** Task description **
Among the records that follow, set down only the lines from the one containing "The utf8.c file" to the one containing "COPYRIGHT HOLDERS BE", both included, exactly.

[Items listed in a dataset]
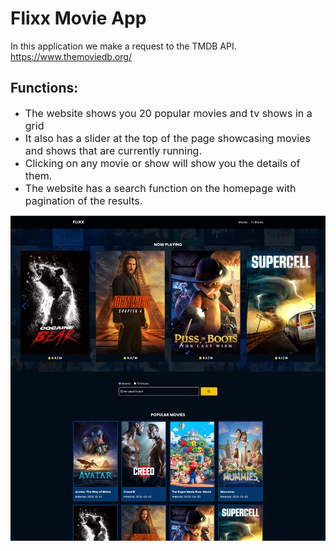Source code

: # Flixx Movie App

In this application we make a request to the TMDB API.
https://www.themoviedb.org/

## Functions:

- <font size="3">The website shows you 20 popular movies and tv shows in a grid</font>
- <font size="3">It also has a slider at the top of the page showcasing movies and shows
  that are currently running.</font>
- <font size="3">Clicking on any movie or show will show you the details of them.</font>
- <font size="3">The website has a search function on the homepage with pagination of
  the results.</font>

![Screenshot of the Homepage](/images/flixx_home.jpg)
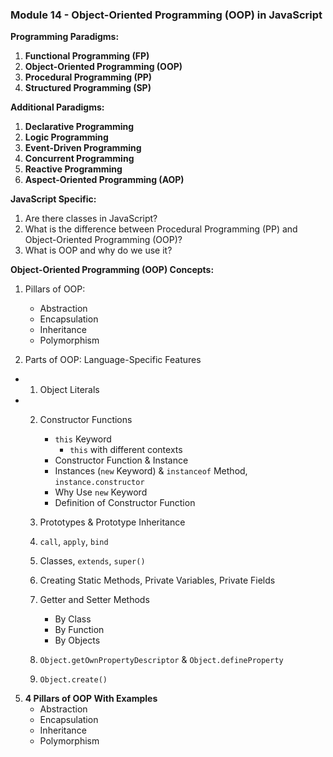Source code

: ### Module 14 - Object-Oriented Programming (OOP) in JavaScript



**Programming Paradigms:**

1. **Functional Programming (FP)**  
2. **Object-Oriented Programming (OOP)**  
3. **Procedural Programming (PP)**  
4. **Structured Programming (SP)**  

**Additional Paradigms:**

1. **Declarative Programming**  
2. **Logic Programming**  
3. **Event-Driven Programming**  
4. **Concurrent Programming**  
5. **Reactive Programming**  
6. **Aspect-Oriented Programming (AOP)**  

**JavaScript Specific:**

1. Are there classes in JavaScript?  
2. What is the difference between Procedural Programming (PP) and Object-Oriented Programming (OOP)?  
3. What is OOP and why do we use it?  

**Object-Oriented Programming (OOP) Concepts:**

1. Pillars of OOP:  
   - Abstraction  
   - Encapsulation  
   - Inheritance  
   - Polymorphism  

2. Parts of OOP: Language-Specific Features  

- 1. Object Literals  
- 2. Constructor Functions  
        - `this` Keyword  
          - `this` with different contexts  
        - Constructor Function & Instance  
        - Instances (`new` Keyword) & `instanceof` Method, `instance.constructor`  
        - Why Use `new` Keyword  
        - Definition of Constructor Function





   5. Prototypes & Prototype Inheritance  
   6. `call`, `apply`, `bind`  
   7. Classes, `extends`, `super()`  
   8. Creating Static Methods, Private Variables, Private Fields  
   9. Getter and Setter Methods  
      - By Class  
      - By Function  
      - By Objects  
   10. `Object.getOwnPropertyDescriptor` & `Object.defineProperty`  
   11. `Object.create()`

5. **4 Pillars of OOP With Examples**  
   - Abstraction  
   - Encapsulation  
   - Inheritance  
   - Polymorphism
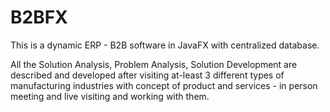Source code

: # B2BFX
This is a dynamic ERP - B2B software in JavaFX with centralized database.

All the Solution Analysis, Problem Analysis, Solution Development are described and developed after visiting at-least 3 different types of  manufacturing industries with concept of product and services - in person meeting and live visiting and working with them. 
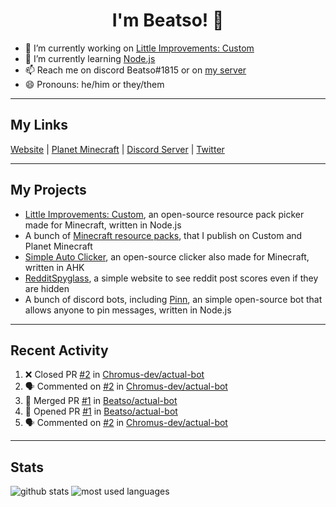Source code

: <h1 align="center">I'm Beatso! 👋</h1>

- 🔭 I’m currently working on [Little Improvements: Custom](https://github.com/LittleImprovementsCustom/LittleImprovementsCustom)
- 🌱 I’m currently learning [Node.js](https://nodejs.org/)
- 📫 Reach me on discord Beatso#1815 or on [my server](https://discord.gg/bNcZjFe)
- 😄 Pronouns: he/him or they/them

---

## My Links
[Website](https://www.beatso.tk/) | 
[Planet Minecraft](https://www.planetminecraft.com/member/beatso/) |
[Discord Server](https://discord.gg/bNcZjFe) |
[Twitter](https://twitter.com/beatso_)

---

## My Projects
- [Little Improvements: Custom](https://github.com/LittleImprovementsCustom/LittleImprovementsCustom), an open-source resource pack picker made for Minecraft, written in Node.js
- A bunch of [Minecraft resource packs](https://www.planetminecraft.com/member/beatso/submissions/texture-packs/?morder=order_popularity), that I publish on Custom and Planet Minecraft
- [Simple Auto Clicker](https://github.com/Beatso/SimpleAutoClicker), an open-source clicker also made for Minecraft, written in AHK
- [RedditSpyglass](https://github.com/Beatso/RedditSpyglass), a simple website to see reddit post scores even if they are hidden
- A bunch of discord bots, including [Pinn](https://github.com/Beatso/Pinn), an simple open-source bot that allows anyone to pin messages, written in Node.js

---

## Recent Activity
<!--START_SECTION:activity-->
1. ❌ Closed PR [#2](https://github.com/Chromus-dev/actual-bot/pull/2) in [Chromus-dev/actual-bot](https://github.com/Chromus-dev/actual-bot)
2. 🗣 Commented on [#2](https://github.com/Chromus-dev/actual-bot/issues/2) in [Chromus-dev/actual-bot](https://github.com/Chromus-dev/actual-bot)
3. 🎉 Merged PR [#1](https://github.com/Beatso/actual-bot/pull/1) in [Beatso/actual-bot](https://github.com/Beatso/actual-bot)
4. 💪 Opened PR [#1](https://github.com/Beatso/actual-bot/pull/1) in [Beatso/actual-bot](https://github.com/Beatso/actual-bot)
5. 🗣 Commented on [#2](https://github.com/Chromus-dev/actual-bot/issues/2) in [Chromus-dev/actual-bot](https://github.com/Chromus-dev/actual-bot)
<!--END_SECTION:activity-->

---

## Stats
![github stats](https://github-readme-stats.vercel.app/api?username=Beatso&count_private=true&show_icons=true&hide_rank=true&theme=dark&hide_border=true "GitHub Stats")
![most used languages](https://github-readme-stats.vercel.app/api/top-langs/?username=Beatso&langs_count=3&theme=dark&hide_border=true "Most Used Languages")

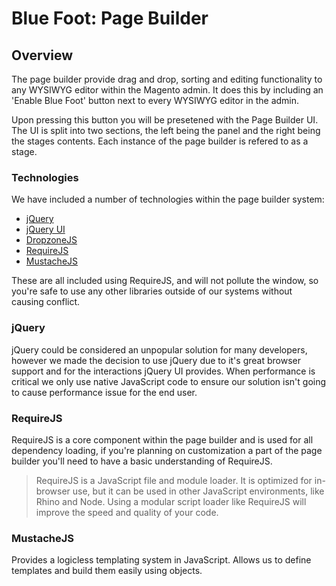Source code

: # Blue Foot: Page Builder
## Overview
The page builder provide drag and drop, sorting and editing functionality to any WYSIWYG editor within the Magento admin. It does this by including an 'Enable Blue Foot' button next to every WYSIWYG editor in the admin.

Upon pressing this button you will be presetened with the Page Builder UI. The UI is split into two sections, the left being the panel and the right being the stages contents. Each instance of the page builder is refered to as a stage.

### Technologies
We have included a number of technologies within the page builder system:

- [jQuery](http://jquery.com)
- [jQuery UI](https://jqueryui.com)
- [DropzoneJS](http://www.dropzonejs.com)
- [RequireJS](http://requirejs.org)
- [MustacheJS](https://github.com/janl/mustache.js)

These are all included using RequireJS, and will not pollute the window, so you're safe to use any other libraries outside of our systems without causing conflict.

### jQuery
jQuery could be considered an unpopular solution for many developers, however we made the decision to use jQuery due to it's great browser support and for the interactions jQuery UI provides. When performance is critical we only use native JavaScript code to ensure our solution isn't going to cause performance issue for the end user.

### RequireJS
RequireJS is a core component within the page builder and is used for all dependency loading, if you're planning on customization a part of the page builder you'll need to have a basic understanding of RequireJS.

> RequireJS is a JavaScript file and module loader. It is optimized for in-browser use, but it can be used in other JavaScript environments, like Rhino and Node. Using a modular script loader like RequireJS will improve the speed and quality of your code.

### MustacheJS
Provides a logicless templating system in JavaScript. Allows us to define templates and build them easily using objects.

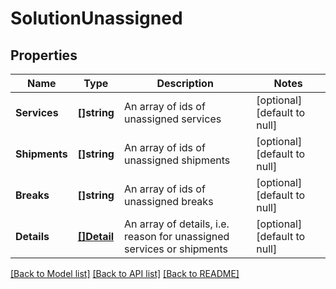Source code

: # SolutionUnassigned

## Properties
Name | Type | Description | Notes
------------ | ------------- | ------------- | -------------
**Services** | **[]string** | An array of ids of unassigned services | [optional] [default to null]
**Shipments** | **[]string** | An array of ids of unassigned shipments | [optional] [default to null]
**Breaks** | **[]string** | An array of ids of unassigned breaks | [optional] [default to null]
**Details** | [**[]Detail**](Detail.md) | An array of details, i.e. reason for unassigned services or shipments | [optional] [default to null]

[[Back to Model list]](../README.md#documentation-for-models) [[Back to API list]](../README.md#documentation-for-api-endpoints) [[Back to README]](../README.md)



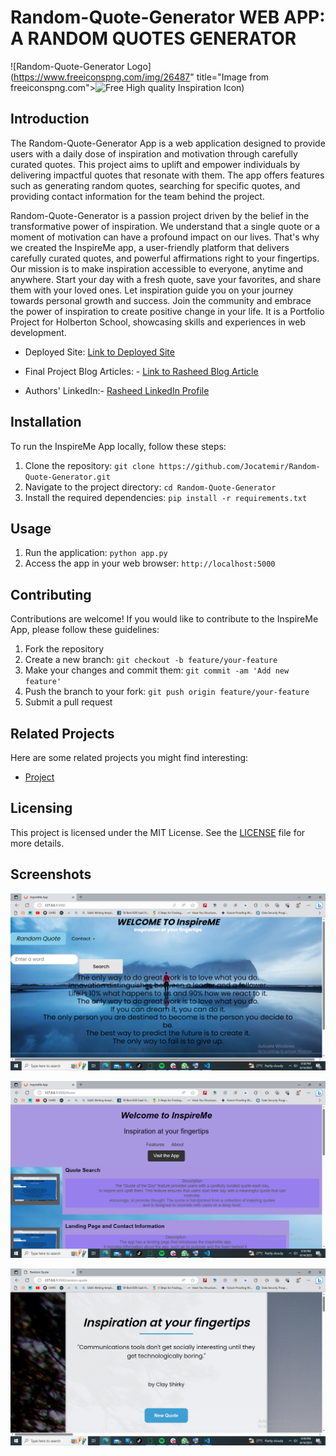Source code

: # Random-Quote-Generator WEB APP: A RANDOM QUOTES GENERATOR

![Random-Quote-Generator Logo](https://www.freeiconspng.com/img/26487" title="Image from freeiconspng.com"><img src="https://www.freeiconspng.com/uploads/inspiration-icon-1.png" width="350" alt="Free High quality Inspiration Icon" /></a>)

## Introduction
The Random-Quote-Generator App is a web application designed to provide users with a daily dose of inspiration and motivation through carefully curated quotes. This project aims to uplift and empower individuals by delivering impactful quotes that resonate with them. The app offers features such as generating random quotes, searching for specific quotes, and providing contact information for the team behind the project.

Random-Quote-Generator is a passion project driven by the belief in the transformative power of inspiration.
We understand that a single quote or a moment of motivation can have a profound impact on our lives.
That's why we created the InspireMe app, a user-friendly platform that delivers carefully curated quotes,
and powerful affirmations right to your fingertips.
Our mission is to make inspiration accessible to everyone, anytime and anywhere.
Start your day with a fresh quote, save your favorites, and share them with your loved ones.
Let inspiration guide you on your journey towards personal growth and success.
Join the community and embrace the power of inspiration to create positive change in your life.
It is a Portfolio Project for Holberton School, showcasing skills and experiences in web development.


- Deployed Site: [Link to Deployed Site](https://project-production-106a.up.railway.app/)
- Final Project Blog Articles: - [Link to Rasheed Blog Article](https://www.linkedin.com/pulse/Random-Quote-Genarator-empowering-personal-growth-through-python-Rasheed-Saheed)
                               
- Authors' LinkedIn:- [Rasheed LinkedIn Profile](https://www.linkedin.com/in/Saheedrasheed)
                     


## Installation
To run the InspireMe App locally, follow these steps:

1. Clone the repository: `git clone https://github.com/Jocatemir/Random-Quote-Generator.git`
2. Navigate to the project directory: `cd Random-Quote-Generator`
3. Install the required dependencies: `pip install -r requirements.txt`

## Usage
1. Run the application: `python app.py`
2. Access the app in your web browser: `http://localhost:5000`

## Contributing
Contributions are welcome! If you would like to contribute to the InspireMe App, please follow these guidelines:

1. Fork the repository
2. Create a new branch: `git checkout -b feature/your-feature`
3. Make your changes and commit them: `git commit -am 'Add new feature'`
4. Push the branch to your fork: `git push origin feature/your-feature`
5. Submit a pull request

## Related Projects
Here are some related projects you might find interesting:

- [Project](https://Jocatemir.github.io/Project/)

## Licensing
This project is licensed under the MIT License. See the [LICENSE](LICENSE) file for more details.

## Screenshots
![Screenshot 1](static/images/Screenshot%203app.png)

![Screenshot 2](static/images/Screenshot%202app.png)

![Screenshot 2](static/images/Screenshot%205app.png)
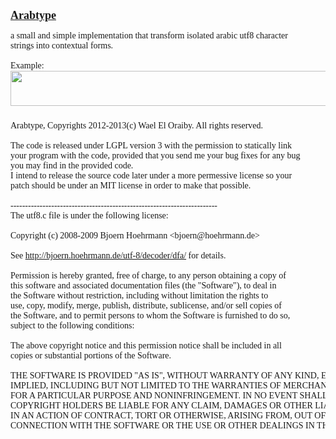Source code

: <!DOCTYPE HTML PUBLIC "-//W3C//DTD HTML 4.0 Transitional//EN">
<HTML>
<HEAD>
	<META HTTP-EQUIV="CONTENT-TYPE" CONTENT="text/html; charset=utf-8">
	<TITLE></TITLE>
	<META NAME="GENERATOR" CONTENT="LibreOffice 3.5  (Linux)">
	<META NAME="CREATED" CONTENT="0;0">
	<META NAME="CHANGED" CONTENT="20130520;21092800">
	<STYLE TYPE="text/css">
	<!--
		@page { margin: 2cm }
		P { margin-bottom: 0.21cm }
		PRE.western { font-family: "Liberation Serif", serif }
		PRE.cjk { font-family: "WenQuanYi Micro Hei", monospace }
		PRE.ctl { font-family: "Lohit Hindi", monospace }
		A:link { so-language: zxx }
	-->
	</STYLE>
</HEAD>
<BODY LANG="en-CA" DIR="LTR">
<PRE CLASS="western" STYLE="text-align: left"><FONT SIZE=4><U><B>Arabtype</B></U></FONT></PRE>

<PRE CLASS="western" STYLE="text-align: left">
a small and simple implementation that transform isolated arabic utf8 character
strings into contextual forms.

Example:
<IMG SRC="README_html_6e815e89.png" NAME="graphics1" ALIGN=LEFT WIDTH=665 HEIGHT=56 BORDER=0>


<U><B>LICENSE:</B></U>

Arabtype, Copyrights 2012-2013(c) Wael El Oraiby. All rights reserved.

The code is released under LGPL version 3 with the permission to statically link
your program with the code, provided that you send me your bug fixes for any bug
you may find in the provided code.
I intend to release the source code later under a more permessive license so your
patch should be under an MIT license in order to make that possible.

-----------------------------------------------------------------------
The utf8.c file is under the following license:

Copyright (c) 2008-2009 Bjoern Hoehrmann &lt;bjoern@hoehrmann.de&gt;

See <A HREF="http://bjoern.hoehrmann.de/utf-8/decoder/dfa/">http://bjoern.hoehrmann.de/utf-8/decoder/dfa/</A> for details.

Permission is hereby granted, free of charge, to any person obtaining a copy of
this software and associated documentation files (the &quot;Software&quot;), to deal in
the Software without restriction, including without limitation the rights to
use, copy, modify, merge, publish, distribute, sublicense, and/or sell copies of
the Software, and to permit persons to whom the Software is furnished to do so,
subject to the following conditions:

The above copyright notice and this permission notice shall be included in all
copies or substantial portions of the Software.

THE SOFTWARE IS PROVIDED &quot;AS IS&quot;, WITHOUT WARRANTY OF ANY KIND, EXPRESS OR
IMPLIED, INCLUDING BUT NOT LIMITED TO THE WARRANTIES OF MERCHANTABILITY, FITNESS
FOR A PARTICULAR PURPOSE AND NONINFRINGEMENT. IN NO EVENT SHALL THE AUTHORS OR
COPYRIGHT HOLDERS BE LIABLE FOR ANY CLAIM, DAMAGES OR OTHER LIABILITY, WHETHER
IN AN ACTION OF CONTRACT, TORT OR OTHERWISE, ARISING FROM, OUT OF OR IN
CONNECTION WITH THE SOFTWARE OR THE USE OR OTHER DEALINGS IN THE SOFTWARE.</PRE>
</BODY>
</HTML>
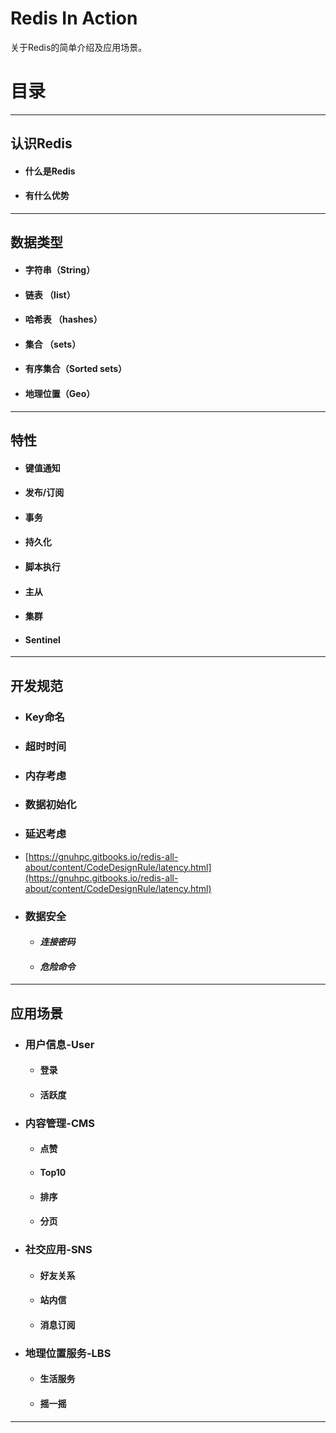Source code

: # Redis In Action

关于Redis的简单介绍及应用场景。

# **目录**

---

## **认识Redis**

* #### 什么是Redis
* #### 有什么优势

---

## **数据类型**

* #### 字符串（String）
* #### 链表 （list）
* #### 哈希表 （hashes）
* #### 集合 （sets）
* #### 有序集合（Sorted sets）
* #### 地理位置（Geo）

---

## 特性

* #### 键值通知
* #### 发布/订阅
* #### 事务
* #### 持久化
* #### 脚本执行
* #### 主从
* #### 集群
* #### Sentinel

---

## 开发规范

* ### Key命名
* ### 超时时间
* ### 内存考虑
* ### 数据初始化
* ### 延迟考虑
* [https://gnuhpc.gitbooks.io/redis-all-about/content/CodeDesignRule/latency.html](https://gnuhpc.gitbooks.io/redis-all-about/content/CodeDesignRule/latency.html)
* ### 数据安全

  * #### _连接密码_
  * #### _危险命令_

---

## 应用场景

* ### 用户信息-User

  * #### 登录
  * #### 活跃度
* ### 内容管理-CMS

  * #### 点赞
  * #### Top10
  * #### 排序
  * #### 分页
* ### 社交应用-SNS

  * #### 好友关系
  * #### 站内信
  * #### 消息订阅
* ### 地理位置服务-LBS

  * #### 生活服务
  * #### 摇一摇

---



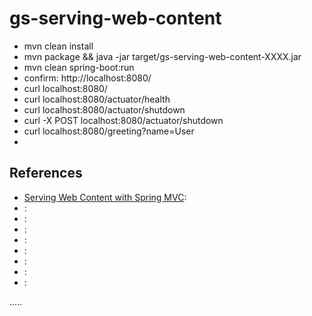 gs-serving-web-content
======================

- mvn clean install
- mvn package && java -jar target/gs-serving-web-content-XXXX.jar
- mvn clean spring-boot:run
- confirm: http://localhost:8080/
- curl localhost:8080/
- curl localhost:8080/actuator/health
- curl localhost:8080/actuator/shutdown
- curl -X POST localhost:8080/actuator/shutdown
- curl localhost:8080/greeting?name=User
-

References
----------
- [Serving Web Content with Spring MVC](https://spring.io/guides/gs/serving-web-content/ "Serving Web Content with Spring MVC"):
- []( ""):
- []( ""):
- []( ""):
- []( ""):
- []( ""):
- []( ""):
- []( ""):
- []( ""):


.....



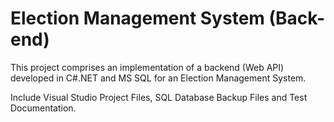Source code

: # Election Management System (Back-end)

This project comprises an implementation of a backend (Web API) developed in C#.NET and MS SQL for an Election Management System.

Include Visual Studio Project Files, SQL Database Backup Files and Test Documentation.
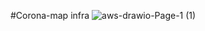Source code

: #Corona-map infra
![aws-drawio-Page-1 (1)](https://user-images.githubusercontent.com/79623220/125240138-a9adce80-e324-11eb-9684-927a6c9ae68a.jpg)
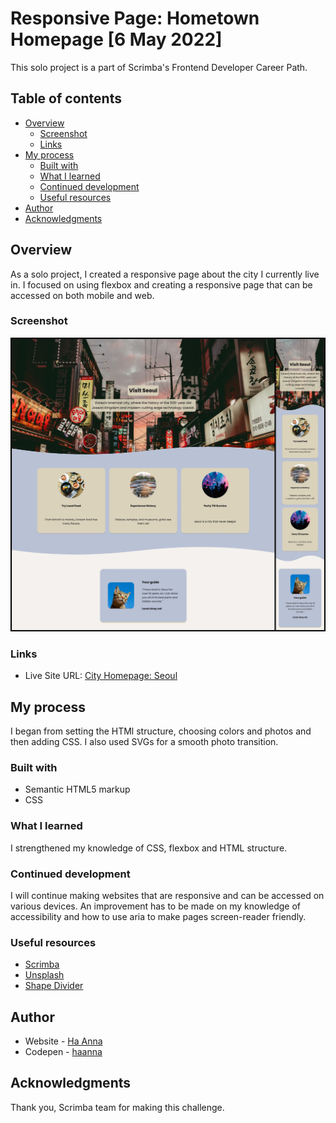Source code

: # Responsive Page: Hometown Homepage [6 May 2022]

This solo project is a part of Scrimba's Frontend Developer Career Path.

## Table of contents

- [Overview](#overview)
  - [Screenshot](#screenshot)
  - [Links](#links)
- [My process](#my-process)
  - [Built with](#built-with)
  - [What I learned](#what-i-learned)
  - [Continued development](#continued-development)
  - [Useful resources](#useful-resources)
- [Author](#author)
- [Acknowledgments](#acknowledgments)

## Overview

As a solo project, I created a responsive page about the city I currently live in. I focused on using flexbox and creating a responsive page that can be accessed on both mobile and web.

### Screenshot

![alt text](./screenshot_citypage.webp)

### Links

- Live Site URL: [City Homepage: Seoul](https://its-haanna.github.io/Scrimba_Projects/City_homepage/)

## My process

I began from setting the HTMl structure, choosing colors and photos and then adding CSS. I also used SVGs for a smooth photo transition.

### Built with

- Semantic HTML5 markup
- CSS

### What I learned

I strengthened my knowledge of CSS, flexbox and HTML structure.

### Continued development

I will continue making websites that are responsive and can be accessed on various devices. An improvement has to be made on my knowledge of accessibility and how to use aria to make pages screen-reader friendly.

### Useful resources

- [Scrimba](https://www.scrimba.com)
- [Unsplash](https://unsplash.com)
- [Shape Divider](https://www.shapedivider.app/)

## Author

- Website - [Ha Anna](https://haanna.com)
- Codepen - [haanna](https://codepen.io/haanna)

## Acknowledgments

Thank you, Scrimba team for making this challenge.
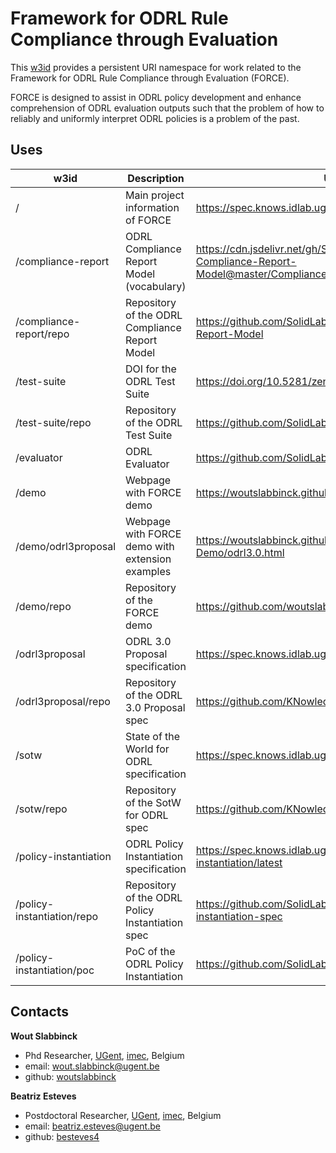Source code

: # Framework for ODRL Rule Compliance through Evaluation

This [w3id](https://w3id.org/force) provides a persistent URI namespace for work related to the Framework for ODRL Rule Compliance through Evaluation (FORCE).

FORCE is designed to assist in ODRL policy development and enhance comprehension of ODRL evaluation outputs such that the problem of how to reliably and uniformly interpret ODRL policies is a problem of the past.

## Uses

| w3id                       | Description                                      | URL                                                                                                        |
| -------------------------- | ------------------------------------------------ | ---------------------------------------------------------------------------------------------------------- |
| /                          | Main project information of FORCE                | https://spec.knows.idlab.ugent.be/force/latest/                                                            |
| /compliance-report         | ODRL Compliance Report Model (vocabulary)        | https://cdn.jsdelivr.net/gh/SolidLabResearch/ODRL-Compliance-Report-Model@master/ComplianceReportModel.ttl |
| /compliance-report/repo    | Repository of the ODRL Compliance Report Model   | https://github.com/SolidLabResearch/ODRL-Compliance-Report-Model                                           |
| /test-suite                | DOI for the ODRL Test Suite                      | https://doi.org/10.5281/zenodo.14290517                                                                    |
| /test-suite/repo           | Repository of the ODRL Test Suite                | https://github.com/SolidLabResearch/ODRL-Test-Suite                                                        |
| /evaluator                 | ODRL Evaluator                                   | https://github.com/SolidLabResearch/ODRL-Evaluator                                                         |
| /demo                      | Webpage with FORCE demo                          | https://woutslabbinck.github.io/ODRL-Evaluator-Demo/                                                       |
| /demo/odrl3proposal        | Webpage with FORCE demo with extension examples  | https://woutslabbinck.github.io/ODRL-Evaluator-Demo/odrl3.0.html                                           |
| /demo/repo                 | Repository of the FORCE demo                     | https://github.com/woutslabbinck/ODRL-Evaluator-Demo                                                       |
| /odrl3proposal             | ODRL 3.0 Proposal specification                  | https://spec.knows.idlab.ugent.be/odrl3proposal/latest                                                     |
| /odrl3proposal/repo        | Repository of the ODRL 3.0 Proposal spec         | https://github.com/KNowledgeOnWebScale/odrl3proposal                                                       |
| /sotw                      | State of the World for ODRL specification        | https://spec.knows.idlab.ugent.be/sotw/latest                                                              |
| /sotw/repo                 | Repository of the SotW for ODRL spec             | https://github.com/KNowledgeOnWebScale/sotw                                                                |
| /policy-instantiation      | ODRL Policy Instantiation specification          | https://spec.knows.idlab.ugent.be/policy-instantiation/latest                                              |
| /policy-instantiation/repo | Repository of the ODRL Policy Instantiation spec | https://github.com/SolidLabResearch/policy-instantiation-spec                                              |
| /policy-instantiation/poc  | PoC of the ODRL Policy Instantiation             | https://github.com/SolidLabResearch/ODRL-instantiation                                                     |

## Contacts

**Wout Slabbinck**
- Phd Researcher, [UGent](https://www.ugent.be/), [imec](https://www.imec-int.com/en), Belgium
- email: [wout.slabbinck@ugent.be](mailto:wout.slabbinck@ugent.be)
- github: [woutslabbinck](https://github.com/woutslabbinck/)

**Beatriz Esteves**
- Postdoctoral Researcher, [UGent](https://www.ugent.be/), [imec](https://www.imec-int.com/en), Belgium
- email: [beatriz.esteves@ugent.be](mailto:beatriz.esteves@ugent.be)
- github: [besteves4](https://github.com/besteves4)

** Response to this exercise **
The utf8.c file is under the following license:

Copyright (c) 2008-2009 Bjoern Hoehrmann &lt;bjoern@hoehrmann.de&gt;

See <A HREF="http://bjoern.hoehrmann.de/utf-8/decoder/dfa/">http://bjoern.hoehrmann.de/utf-8/decoder/dfa/</A> for details.

Permission is hereby granted, free of charge, to any person obtaining a copy of
this software and associated documentation files (the &quot;Software&quot;), to deal in
the Software without restriction, including without limitation the rights to
use, copy, modify, merge, publish, distribute, sublicense, and/or sell copies of
the Software, and to permit persons to whom the Software is furnished to do so,
subject to the following conditions:

The above copyright notice and this permission notice shall be included in all
copies or substantial portions of the Software.

THE SOFTWARE IS PROVIDED &quot;AS IS&quot;, WITHOUT WARRANTY OF ANY KIND, EXPRESS OR
IMPLIED, INCLUDING BUT NOT LIMITED TO THE WARRANTIES OF MERCHANTABILITY, FITNESS
FOR A PARTICULAR PURPOSE AND NONINFRINGEMENT. IN NO EVENT SHALL THE AUTHORS OR
COPYRIGHT HOLDERS BE LIABLE FOR ANY CLAIM, DAMAGES OR OTHER LIABILITY, WHETHER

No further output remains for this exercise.